= Germain Glidden =

American squash player, painter, muralist

Germain Green Glidden (December 5, 1913 - February 11, 1999) was an American national squash champion, painter, muralist, and art teacher. He was the founder of the National Art Museum of Sport in Indianapolis, Indiana.

==Life and career==
Glidden was born on December 5, 1913, in Binghamton, New York, and was raised in Englewood, New Jersey. He attended both Phillips Exeter Academy and Harvard University. After graduating, he studied at the Art Students League of New York and the Metropolitan Museum of Art.

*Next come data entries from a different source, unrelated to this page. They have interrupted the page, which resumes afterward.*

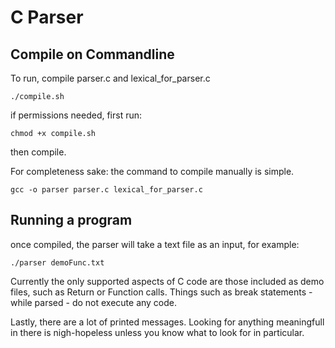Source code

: # C Parser

<h2> Compile on Commandline </h2>

To run, compile parser.c and lexical_for_parser.c

``` ./compile.sh ```

if permissions needed, first run:

``` chmod +x compile.sh ```

 then compile.

For completeness sake: the command to compile manually is simple.

``` gcc -o parser parser.c lexical_for_parser.c ```

<h2> Running a program </h2>

once compiled, the parser will take a text file as an input, for example:

``` ./parser demoFunc.txt ```

Currently the only supported aspects of C code are those included as demo files, such as Return or Function calls. Things such as break statements - while parsed - do not execute any code.

Lastly, there are a lot of printed messages. Looking for anything meaningfull in there is nigh-hopeless unless you know what to look for in particular.
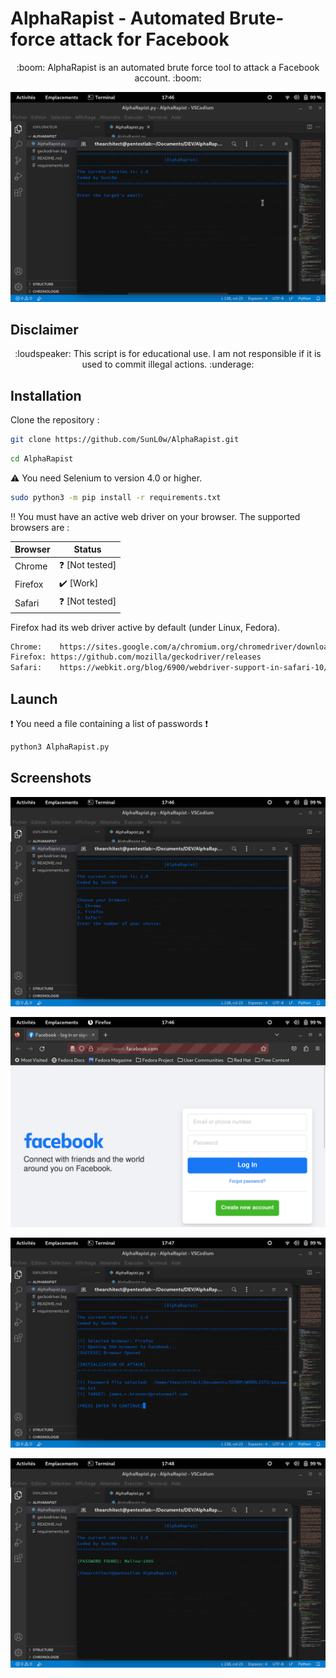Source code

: # AlphaRapist - Automated Brute-force attack for Facebook

<p align="center">
:boom: AlphaRapist is an automated brute force tool to attack a Facebook account. :boom:
</p>

![Screenshot--01](https://github.com/SunL0w/AlphaRapist/blob/main/Screenshot/Screenshot-01.png)

## Disclaimer

<p align="center">
:loudspeaker: This script is for educational use. I am not responsible if it is used to commit illegal actions. :underage:
</p>

## Installation

Clone the repository :

```bash
git clone https://github.com/SunL0w/AlphaRapist.git
```

```bash
cd AlphaRapist
```
:warning: You need Selenium to version 4.0 or higher.
```bash
sudo python3 -m pip install -r requirements.txt
```

:bangbang: You must have an active web driver on your browser. The supported browsers are :

Browser       |    Status
------------- | -------------
Chrome        | :question: [Not tested]
Firefox       | :heavy_check_mark: [Work]
Safari        | :question: [Not tested]

Firefox had its web driver active by default (under Linux, Fedora).


```bash
Chrome:    https://sites.google.com/a/chromium.org/chromedriver/downloads
Firefox: https://github.com/mozilla/geckodriver/releases
Safari:    https://webkit.org/blog/6900/webdriver-support-in-safari-10/
```


## Launch

:exclamation: You need a file containing a list of passwords :exclamation:

```bash
python3 AlphaRapist.py
```

## Screenshots

![Screenshot--02](https://github.com/SunL0w/AlphaRapist/blob/main/Screenshot/Screenshot--02.png)

![Screenshot--03](https://github.com/SunL0w/AlphaRapist/blob/main/Screenshot/Screenshot--03.png)

![Screenshot--04](https://github.com/SunL0w/AlphaRapist/blob/main/Screenshot/Screenshot--04.png)

![Screenshot--05](https://github.com/SunL0w/AlphaRapist/blob/main/Screenshot/Screenshot--05.png)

When World War II erupted, he joined the U.S. Navy as a naval officer, stationed in Hawaii. Following the war, Glidden became a portrait artist. His works were and still are displayed at various national museums, including the National Churchill Library and Center, the Fogg Museum and national halls of fame of baseball, basketball and tennis. The portraits of Ronald Reagan and George H. W. Bush that he painted during his lifetime were later commissioned to be included in the National Art Museum of Sport, of which he was a founder.

During his years as a squash player, Glidden had won the Metropolitan Doubles in 1947 (with John J. Smith) as well as many national titles in intercollegiates (1935-1936), singles (1936-1938) doubles (1952) and veterans (1953 and 1955–1956), retiring undefeated.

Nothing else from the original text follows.